#### What you will do:
For this exercise, write out each entry below exactly, omitting the images.

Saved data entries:
+ + + + +
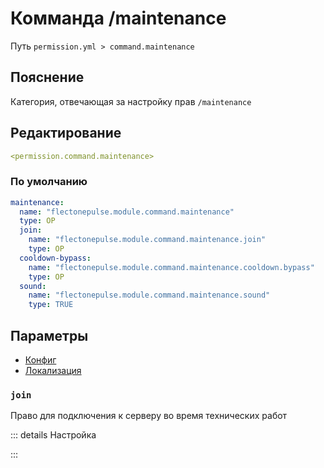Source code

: # Комманда /maintenance
Путь `permission.yml > command.maintenance`

## Пояснение
Категория, отвечающая за настройку прав `/maintenance`

## Редактирование
```yaml
<permission.command.maintenance>
```

### По умолчанию
```yaml
maintenance:
  name: "flectonepulse.module.command.maintenance"
  type: OP
  join:
    name: "flectonepulse.module.command.maintenance.join"
    type: OP
  cooldown-bypass:
    name: "flectonepulse.module.command.maintenance.cooldown.bypass"
    type: OP
  sound:
    name: "flectonepulse.module.command.maintenance.sound"
    type: TRUE
```

## Параметры

- [Конфиг](/docs/command/maintenance/)
- [Локализация](/docs/localizations/ru_ru/command/maintenance/)

<!--@include: @/parts/permission/permissionTier3.md-->

### `join`

Право для подключения к серверу во время технических работ

::: details Настройка
<!--@include: @/parts/permission/permissionTier4.md-->
:::

<!--@include: @/parts/permission/cooldown.md-->
<!--@include: @/parts/permission/sound.md-->

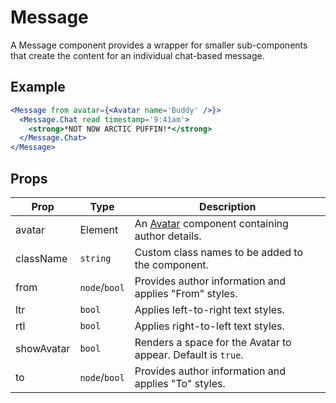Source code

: # Message

A Message component provides a wrapper for smaller sub-components that create the content for an individual chat-based message.


## Example

```jsx
<Message from avatar={<Avatar name='Buddy' />}>
  <Message.Chat read timestamp='9:41am'>
    <strong>*NOT NOW ARCTIC PUFFIN!*</strong>
  </Message.Chat>
</Message>
```


## Props

| Prop | Type | Description |
| --- | --- | --- |
| avatar | Element | An [Avatar](../../Avatar) component containing author details. |
| className | `string` | Custom class names to be added to the component. |
| from | `node`/`bool` | Provides author information and applies "From" styles. |
| ltr | `bool` | Applies left-to-right text styles. |
| rtl | `bool` | Applies right-to-left text styles. |
| showAvatar | `bool` | Renders a space for the Avatar to appear. Default is `true`. |
| to | `node`/`bool` | Provides author information and applies "To" styles. |
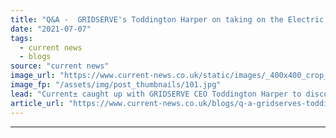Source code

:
 ```yaml
---
title: "Q&A -  GRIDSERVE's Toddington Harper on taking on the Electric Highway"
date: "2021-07-07"
tags: 
  - current news
  - blogs
source: "current news"
image_url: "https://www.current-news.co.uk/static/images/_400x400_crop_center-center/Gridserve-partners-Ecotricity-image-GRIDSERVE.jpg"
image_fp: "/assets/img/post_thumbnails/101.jpg"
lead: "​Current± caught up with GRIDSERVE CEO Toddington Harper to discuss the acquisition, the funding required for its next steps and how the company is navigating the 'real challenges' of COVID-19 and Brexit."
article_url: "https://www.current-news.co.uk/blogs/q-a-gridserves-toddington-harper-on-taking-on-the-electric-highway?utm_source=rss-feeds&utm_medium=rss&utm_campaign=rss"
---
```


---
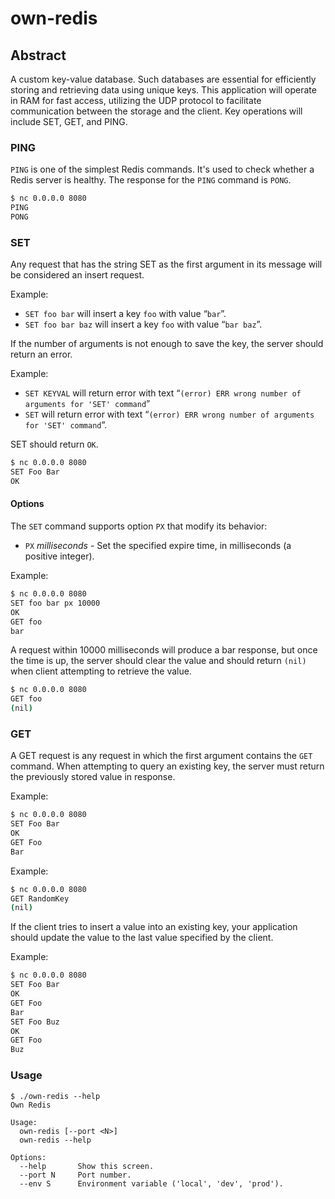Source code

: # own-redis

## Abstract

A custom key-value database. Such databases are essential for efficiently storing and retrieving data using unique keys. This application will operate in RAM for fast access, utilizing the UDP protocol to facilitate communication between the storage and the client. Key operations will include SET, GET, and PING.

### PING

`PING` is one of the simplest Redis commands. It's used to check whether a Redis server is healthy. The response for the `PING` command is `PONG`.
```sh
$ nc 0.0.0.0 8080
PING
PONG
```

### SET

Any request that has the string SET as the first argument in its message will be considered an insert request.

Example:
- `SET foo bar` will insert a key `foo` with value “`bar`”.
- `SET foo bar baz` will insert a key `foo` with value “`bar baz`”.

If the number of arguments is not enough to save the key, the server should return an error.

Example:
- `SET KEYVAL` will return error with text “`(error) ERR wrong number of arguments for 'SET' command`”
- `SET` will return error with text “`(error) ERR wrong number of arguments for 'SET' command`”.

SET should return `OK`.

```sh
$ nc 0.0.0.0 8080
SET Foo Bar
OK
```
#### Options
The `SET` command supports option `PX` that modify its behavior:
- `PX` _milliseconds_ - Set the specified expire time, in milliseconds (a positive integer).

Example:
```sh
$ nc 0.0.0.0 8080
SET foo bar px 10000
OK
GET foo
bar
```
A request within 10000 milliseconds will produce a bar response, but once the time is up, the server should clear the value and should return `(nil)` when client attempting to retrieve the value.
```sh
$ nc 0.0.0.0 8080
GET foo
(nil)
```


### GET

A GET request is any request in which the first argument contains the `GET` command. When attempting to query an existing key, the server must return the previously stored value in response.

Example:
```sh
$ nc 0.0.0.0 8080
SET Foo Bar
OK
GET Foo
Bar
```


Example:
```sh
$ nc 0.0.0.0 8080
GET RandomKey
(nil)
```

If the client tries to insert a value into an existing key, your application should update the value to the last value specified by the client.

Example:
```sh
$ nc 0.0.0.0 8080
SET Foo Bar
OK
GET Foo
Bar
SET Foo Buz
OK
GET Foo
Buz
```

### Usage

```shell
$ ./own-redis --help
Own Redis

Usage:
  own-redis [--port <N>]
  own-redis --help

Options:
  --help       Show this screen.
  --port N     Port number.
  --env S      Environment variable ('local', 'dev', 'prod').
```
+ + + + +
#### Task result:
Source code

: # Комманда /maintenance
Путь `permission.yml > command.maintenance`

## Пояснение
Категория, отвечающая за настройку прав `/maintenance`

## Редактирование
```yaml
<permission.command.maintenance>
```

### По умолчанию
```yaml
maintenance:
  name: "flectonepulse.module.command.maintenance"
  type: OP
  join:
    name: "flectonepulse.module.command.maintenance.join"
    type: OP
  cooldown-bypass:
    name: "flectonepulse.module.command.maintenance.cooldown.bypass"
    type: OP
  sound:
    name: "flectonepulse.module.command.maintenance.sound"
    type: TRUE
```

## Параметры

- [Конфиг](/docs/command/maintenance/)
- [Локализация](/docs/localizations/ru_ru/command/maintenance/)

<!--@include: @/parts/permission/permissionTier3.md-->

### `join`

Право для подключения к серверу во время технических работ

::: details Настройка
<!--@include: @/parts/permission/permissionTier4.md-->
:::

<!--@include: @/parts/permission/cooldown.md-->
<!--@include: @/parts/permission/sound.md-->

Source code

: # Message

A Message component provides a wrapper for smaller sub-components that create the content for an individual chat-based message.


## Example

```jsx
<Message from avatar={<Avatar name='Buddy' />}>
  <Message.Chat read timestamp='9:41am'>
    <strong>*NOT NOW ARCTIC PUFFIN!*</strong>
  </Message.Chat>
</Message>
```


## Props

| Prop | Type | Description |
| --- | --- | --- |
| avatar | Element | An [Avatar](../../Avatar) component containing author details. |
| className | `string` | Custom class names to be added to the component. |
| from | `node`/`bool` | Provides author information and applies "From" styles. |
| ltr | `bool` | Applies left-to-right text styles. |
| rtl | `bool` | Applies right-to-left text styles. |
| showAvatar | `bool` | Renders a space for the Avatar to appear. Default is `true`. |
| to | `node`/`bool` | Provides author information and applies "To" styles. |
Source code

:
 ```yaml
---
title: "Q&A -  GRIDSERVE's Toddington Harper on taking on the Electric Highway"
date: "2021-07-07"
tags: 
  - current news
  - blogs
source: "current news"
image_url: "https://www.current-news.co.uk/static/images/_400x400_crop_center-center/Gridserve-partners-Ecotricity-image-GRIDSERVE.jpg"
image_fp: "/assets/img/post_thumbnails/101.jpg"
lead: "​Current± caught up with GRIDSERVE CEO Toddington Harper to discuss the acquisition, the funding required for its next steps and how the company is navigating the 'real challenges' of COVID-19 and Brexit."
article_url: "https://www.current-news.co.uk/blogs/q-a-gridserves-toddington-harper-on-taking-on-the-electric-highway?utm_source=rss-feeds&utm_medium=rss&utm_campaign=rss"
---
```


---
Source code

: # own-redis

## Abstract

A custom key-value database. Such databases are essential for efficiently storing and retrieving data using unique keys. This application will operate in RAM for fast access, utilizing the UDP protocol to facilitate communication between the storage and the client. Key operations will include SET, GET, and PING.

### PING

`PING` is one of the simplest Redis commands. It's used to check whether a Redis server is healthy. The response for the `PING` command is `PONG`.
```sh
$ nc 0.0.0.0 8080
PING
PONG
```

### SET

Any request that has the string SET as the first argument in its message will be considered an insert request.

Example:
- `SET foo bar` will insert a key `foo` with value “`bar`”.
- `SET foo bar baz` will insert a key `foo` with value “`bar baz`”.

If the number of arguments is not enough to save the key, the server should return an error.

Example:
- `SET KEYVAL` will return error with text “`(error) ERR wrong number of arguments for 'SET' command`”
- `SET` will return error with text “`(error) ERR wrong number of arguments for 'SET' command`”.

SET should return `OK`.

```sh
$ nc 0.0.0.0 8080
SET Foo Bar
OK
```
#### Options
The `SET` command supports option `PX` that modify its behavior:
- `PX` _milliseconds_ - Set the specified expire time, in milliseconds (a positive integer).

Example:
```sh
$ nc 0.0.0.0 8080
SET foo bar px 10000
OK
GET foo
bar
```
A request within 10000 milliseconds will produce a bar response, but once the time is up, the server should clear the value and should return `(nil)` when client attempting to retrieve the value.
```sh
$ nc 0.0.0.0 8080
GET foo
(nil)
```


### GET

A GET request is any request in which the first argument contains the `GET` command. When attempting to query an existing key, the server must return the previously stored value in response.

Example:
```sh
$ nc 0.0.0.0 8080
SET Foo Bar
OK
GET Foo
Bar
```


Example:
```sh
$ nc 0.0.0.0 8080
GET RandomKey
(nil)
```

If the client tries to insert a value into an existing key, your application should update the value to the last value specified by the client.

Example:
```sh
$ nc 0.0.0.0 8080
SET Foo Bar
OK
GET Foo
Bar
SET Foo Buz
OK
GET Foo
Buz
```

### Usage

```shell
$ ./own-redis --help
Own Redis

Usage:
  own-redis [--port <N>]
  own-redis --help

Options:
  --help       Show this screen.
  --port N     Port number.
  --env S      Environment variable ('local', 'dev', 'prod').
```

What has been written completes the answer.